Copy each line below holding "included".

____ DATA TO USE

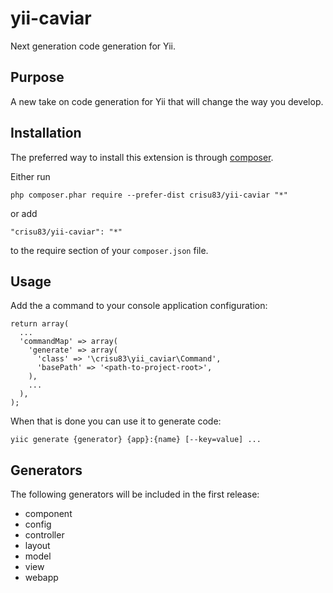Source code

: yii-caviar
==========

Next generation code generation for Yii.

Purpose
-------

A new take on code generation for Yii that will change the way you develop.

Installation
------------

The preferred way to install this extension is through [composer](http://getcomposer.org/download/).

Either run

```
php composer.phar require --prefer-dist crisu83/yii-caviar "*"
```

or add

```
"crisu83/yii-caviar": "*"
```

to the require section of your `composer.json` file.

Usage
-----

Add the a command to your console application configuration:

```
return array(
  ...
  'commandMap' => array(
    'generate' => array(
      'class' => '\crisu83\yii_caviar\Command',
      'basePath' => '<path-to-project-root>',
    ),
    ...
  ),
);
```

When that is done you can use it to generate code:

```
yiic generate {generator} {app}:{name} [--key=value] ...
```

Generators
----------

The following generators will be included in the first release:

- component
- config
- controller
- layout
- model
- view
- webapp
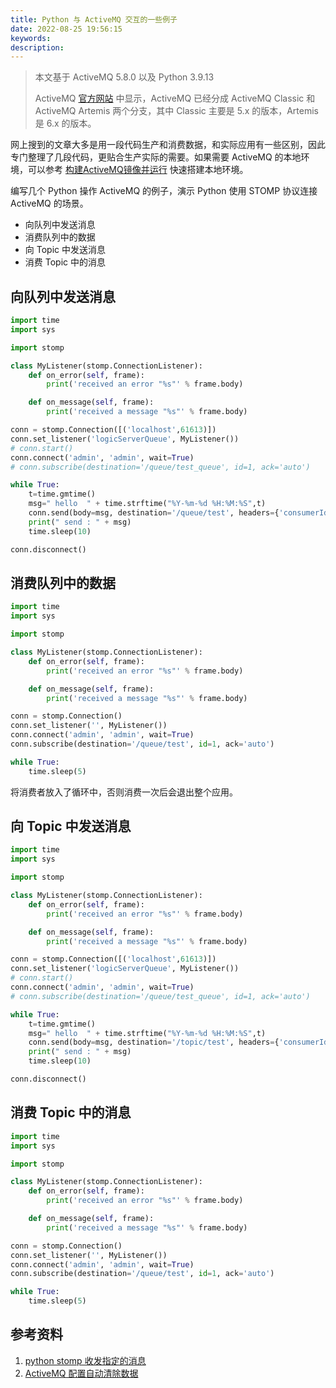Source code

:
 ```yaml
---
title: Python 与 ActiveMQ 交互的一些例子
date: 2022-08-25 19:56:15
keywords:
description:
---
```


> 本文基于 ActiveMQ 5.8.0 以及 Python 3.9.13
>
> ActiveMQ [官方网站](https://activemq.apache.org/) 中显示，ActiveMQ 已经分成 ActiveMQ Classic 和 ActiveMQ Artemis 两个分支，其中 Classic 主要是 5.x 的版本，Artemis 是 6.x 的版本。

网上搜到的文章大多是用一段代码生产和消费数据，和实际应用有一些区别，因此专门整理了几段代码，更贴合生产实际的需要。如果需要 ActiveMQ 的本地环境，可以参考 [构建ActiveMQ镜像并运行](http://www.edulinks.cn/2021/10/21/20211021-make-activemq-docker-image/) 快速搭建本地环境。

编写几个 Python 操作 ActiveMQ 的例子，演示 Python 使用 STOMP 协议连接 ActiveMQ 的场景。

* 向队列中发送消息
* 消费队列中的数据
* 向 Topic 中发送消息
* 消费 Topic 中的消息

## 向队列中发送消息

```python
import time
import sys

import stomp

class MyListener(stomp.ConnectionListener):
    def on_error(self, frame):
        print('received an error "%s"' % frame.body)

    def on_message(self, frame):
        print('received a message "%s"' % frame.body)

conn = stomp.Connection([('localhost',61613)])
conn.set_listener('logicServerQueue', MyListener())
# conn.start()
conn.connect('admin', 'admin', wait=True)
# conn.subscribe(destination='/queue/test_queue', id=1, ack='auto')

while True:
    t=time.gmtime()
    msg=" hello  " + time.strftime("%Y-%m-%d %H:%M:%S",t)
    conn.send(body=msg, destination='/queue/test', headers={'consumerId': 'qmsg_producer'})
    print(" send : " + msg)
    time.sleep(10)

conn.disconnect()
```

## 消费队列中的数据

```python
import time
import sys

import stomp

class MyListener(stomp.ConnectionListener):
    def on_error(self, frame):
        print('received an error "%s"' % frame.body)

    def on_message(self, frame):
        print('received a message "%s"' % frame.body)

conn = stomp.Connection()
conn.set_listener('', MyListener())
conn.connect('admin', 'admin', wait=True)
conn.subscribe(destination='/queue/test', id=1, ack='auto')

while True:
    time.sleep(5)
```

将消费者放入了循环中，否则消费一次后会退出整个应用。

## 向 Topic 中发送消息

```python
import time
import sys

import stomp

class MyListener(stomp.ConnectionListener):
    def on_error(self, frame):
        print('received an error "%s"' % frame.body)

    def on_message(self, frame):
        print('received a message "%s"' % frame.body)

conn = stomp.Connection([('localhost',61613)])
conn.set_listener('logicServerQueue', MyListener())
# conn.start()
conn.connect('admin', 'admin', wait=True)
# conn.subscribe(destination='/queue/test_queue', id=1, ack='auto')

while True:
    t=time.gmtime()
    msg=" hello  " + time.strftime("%Y-%m-%d %H:%M:%S",t)
    conn.send(body=msg, destination='/topic/test', headers={'consumerId': 'topic_producer'})
    print(" send : " + msg)
    time.sleep(10)

conn.disconnect()
```

## 消费 Topic 中的消息

```python
import time
import sys

import stomp

class MyListener(stomp.ConnectionListener):
    def on_error(self, frame):
        print('received an error "%s"' % frame.body)

    def on_message(self, frame):
        print('received a message "%s"' % frame.body)

conn = stomp.Connection()
conn.set_listener('', MyListener())
conn.connect('admin', 'admin', wait=True)
conn.subscribe(destination='/queue/test', id=1, ack='auto')

while True:
    time.sleep(5)
```

## 参考资料

1. [python stomp 收发指定的消息](https://blog.csdn.net/benhuo931115/article/details/77030869)
1. [ActiveMQ 配置自动清除数据](https://blog.csdn.net/vtopqx/article/details/51788065)

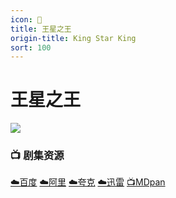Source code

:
 ```yaml
---
icon: 🌟
title: 王星之王
origin-title: King Star King
sort: 100
---
```

# 王星之王

![](/assets/image/KingStarKing.jpg)

### 📺 剧集资源

[☁️百度](https://pan.baidu.com/s/1HxXFjy7s9tcsU9SZE3dowQ?pwd=ymmv) [☁️阿里](https://www.alipan.com/s/uxTp5p8NXHY) [☁️夸克](https://pan.quark.cn/s/40d4a1206a0e) [☁️迅雷](https://pan.xunlei.com/s/VO_ARXVfGR1LdEFTtkkPLZYdA1?pwd=jebf#) [📺MDpan](https://pan.mdsub.top/%E7%8E%8B%E6%98%9F%E4%B9%8B%E7%8E%8B)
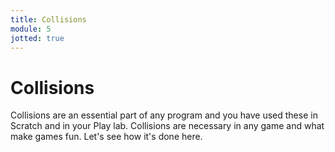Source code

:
 ```yaml
---
title: Collisions
module: 5
jotted: true
---
```


# Collisions

Collisions are an essential part of any program and you have used these in Scratch and in your Play lab. Collisions are necessary in any game and what make games fun.  Let's see how it's done here.

<!-- video here -->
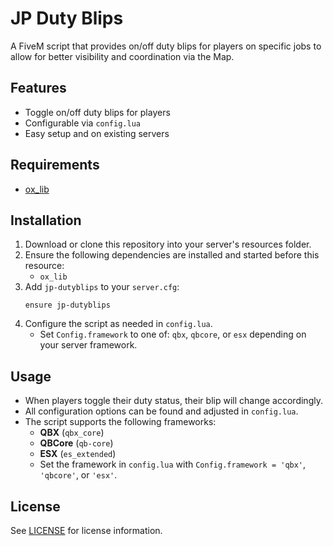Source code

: # JP Duty Blips

A FiveM script that provides on/off duty blips for players on specific jobs to allow for better visibility and coordination via the Map.

## Features
- Toggle on/off duty blips for players
- Configurable via `config.lua`
- Easy setup and on existing servers

## Requirements
- [ox_lib](https://github.com/overextended/ox_lib)

## Installation
1. Download or clone this repository into your server's resources folder.
2. Ensure the following dependencies are installed and started before this resource:
   - `ox_lib`
3. Add `jp-dutyblips` to your `server.cfg`:
   ```
   ensure jp-dutyblips
   ```
4. Configure the script as needed in `config.lua`.
   - Set `Config.framework` to one of: `qbx`, `qbcore`, or `esx` depending on your server framework.

## Usage
- When players toggle their duty status, their blip will change accordingly.
- All configuration options can be found and adjusted in `config.lua`.
- The script supports the following frameworks:
   - **QBX** (`qbx_core`)
   - **QBCore** (`qb-core`)
   - **ESX** (`es_extended`)
   - Set the framework in `config.lua` with `Config.framework = 'qbx'`, `'qbcore'`, or `'esx'`.

## License
See [LICENSE](LICENSE) for license information.
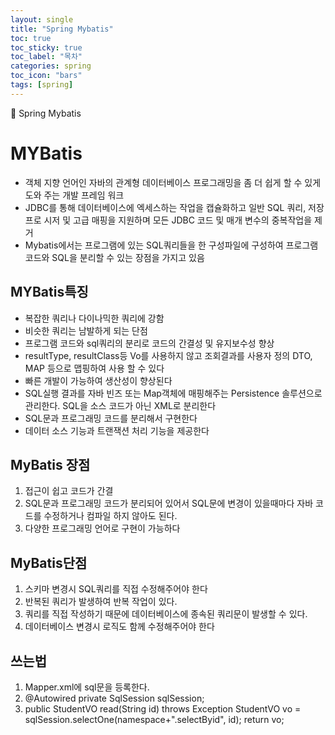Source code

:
 ```yaml
---
layout: single
title: "Spring Mybatis"
toc: true
toc_sticky: true
toc_label: "목차"
categories: spring
toc_icon: "bars"
tags: [spring]
---
```


📘 Spring Mybatis

# MYBatis
- 객체 지향 언어인 자바의 관계형 데이터베이스 프로그래밍을 좀 더 쉽게 할 수 있게 도와 주는 개발 프레임 워크
- JDBC를 통해 데이터베이스에 엑세스하는 작업을 캡슐화하고 일반 SQL 쿼리, 저장 프로 시저 및 고급 매핑을 지원하며 모든 JDBC 코드 및 매개 변수의 중복작업을 제거 
- Mybatis에서는 프로그램에 있는 SQL쿼리들을 한 구성파일에 구성하여 프로그램 코드와 SQL을 분리할 수 있는 장점을 가지고 있음


## MYBatis특징
- 복잡한 쿼리나 다이나믹한 쿼리에 강함
- 비슷한 쿼리는 남발하게 되는 단점
- 프로그램 코드와 sql쿼리의 분리로 코드의 간결성 및 유지보수성 향상
- resultType, resultClass등 Vo를 사용하지 않고 조회결과를 사용자 정의 DTO, MAP 등으로 맵핑하여 사용 할 수 있다
- 빠른 개발이 가능하여 생산성이 향상된다
- SQL실행 결과를 자바 빈즈 또는 Map객체에 매핑해주는 Persistence 솔루션으로 관리한다. SQL을 소스 코드가 아닌 XML로 분리한다
- SQL문과 프로그래밍 코드를 분리해서 구현한다
- 데이터 소스 기능과 트랜잭션 처리 기능을 제공한다

## MyBatis 장점
1. 접근이 쉽고 코드가 간결
2. SQL문과 프로그래밍 코드가 분리되어 있어서 SQL문에 변경이 있을때마다 자바 코드를 수정하거나 컴파일 하지 않아도 된다.
3. 다양한 프로그래밍 언어로 구현이 가능하다 

## MyBatis단점 
1. 스키마 변경시 SQL쿼리를 직접 수정해주어야 한다
2. 반복된 쿼리가 발생하여 반복 작업이 있다.
3. 쿼리를 직접 작성하기 때문에 데이터베이스에 종속된 쿼리문이 발생할 수 있다.
4. 데이터베이스 변경시 로직도 함께 수정해주어야 한다

## 쓰는법

1. Mapper.xml에 sql문을 등록한다.
2. @Autowired private SqlSession sqlSession;
3. public StudentVO read(String id) throws Exception 
StudentVO vo = sqlSession.selectOne(namespace+".selectByid", id);
return vo;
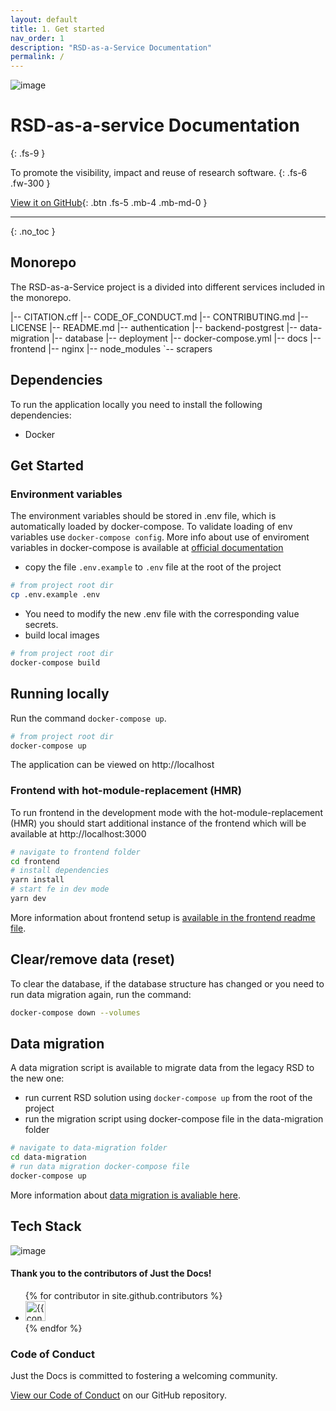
 ```yaml
---
layout: default
title: 1. Get started
nav_order: 1
description: "RSD-as-a-Service Documentation"
permalink: /
---
```

![image](https://user-images.githubusercontent.com/4195550/136156498-736f915f-7623-43d2-8678-f30b06563a38.png)

# RSD-as-a-service Documentation
{: .fs-9 }

To promote the visibility, impact and reuse of research software.
{: .fs-6 .fw-300 }

[View it on GitHub](https://github.com/research-software-directory/RSD-as-a-service){: .btn .fs-5 .mb-4 .mb-md-0 }

---
{: .no_toc }
## Monorepo
The RSD-as-a-Service project is a divided into different services included in the monorepo.

|-- CITATION.cff
|-- CODE_OF_CONDUCT.md
|-- CONTRIBUTING.md
|-- LICENSE
|-- README.md
|-- authentication
|-- backend-postgrest
|-- data-migration
|-- database
|-- deployment
|-- docker-compose.yml
|-- docs
|-- frontend
|-- nginx
|-- node_modules
`-- scrapers


## Dependencies
To run the application locally you need to install the following dependencies:
- Docker

## Get Started


### Environment variables

The environment variables should be stored in .env file, which is automatically loaded by docker-compose. To validate loading of env variables use `docker-compose config`. More info about use of enviroment variables in docker-compose is available at [official documentation](https://docs.docker.com/compose/environment-variables/)

- copy the file `.env.example` to `.env` file at the root of the project

```bash
# from project root dir
cp .env.example .env
```

- You need to modify the new .env file with the corresponding value secrets.
- build local images

```bash
# from project root dir
docker-compose build
```

## Running locally

Run the command `docker-compose up`.

```bash
# from project root dir
docker-compose up
```

The application can be viewed on http://localhost

### Frontend with hot-module-replacement (HMR)

To run frontend in the development mode with the hot-module-replacement (HMR) you should start additional instance of the frontend which will be available at http://localhost:3000

```bash
# navigate to frontend folder
cd frontend
# install dependencies
yarn install
# start fe in dev mode
yarn dev
```

More information about frontend setup is [available in the frontend readme file](/frontend/README.md).

## Clear/remove data (reset)

To clear the database, if the database structure has changed or you need to run data migration again, run the command:

```bash
docker-compose down --volumes
```

## Data migration

A data migration script is available to migrate data from the legacy RSD to the new one:

- run current RSD solution using `docker-compose up` from the root of the project
- run the migration script using docker-compose file in the data-migration folder

```bash
# navigate to data-migration folder
cd data-migration
# run data migration docker-compose file
docker-compose up
```

More information about [data migration is avaliable here](data-migration/README.md).

## Tech Stack

![image](/rsd-stack-220304.png)







#### Thank you to the contributors of Just the Docs!

<ul class="list-style-none">
{% for contributor in site.github.contributors %}
  <li class="d-inline-block mr-1">
     <a href="{{ contributor.html_url }}"><img src="{{ contributor.avatar_url }}" width="32" height="32" alt="{{ contributor.login }}"/></a>
  </li>
{% endfor %}
</ul>


### Code of Conduct

Just the Docs is committed to fostering a welcoming community.

[View our Code of Conduct](https://github.com/just-the-docs/just-the-docs/tree/main/CODE_OF_CONDUCT.md) on our GitHub repository.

________

RESPONSE BELOW:
The following generators will be included in the first release:
The RSD-as-a-Service project is a divided into different services included in the monorepo.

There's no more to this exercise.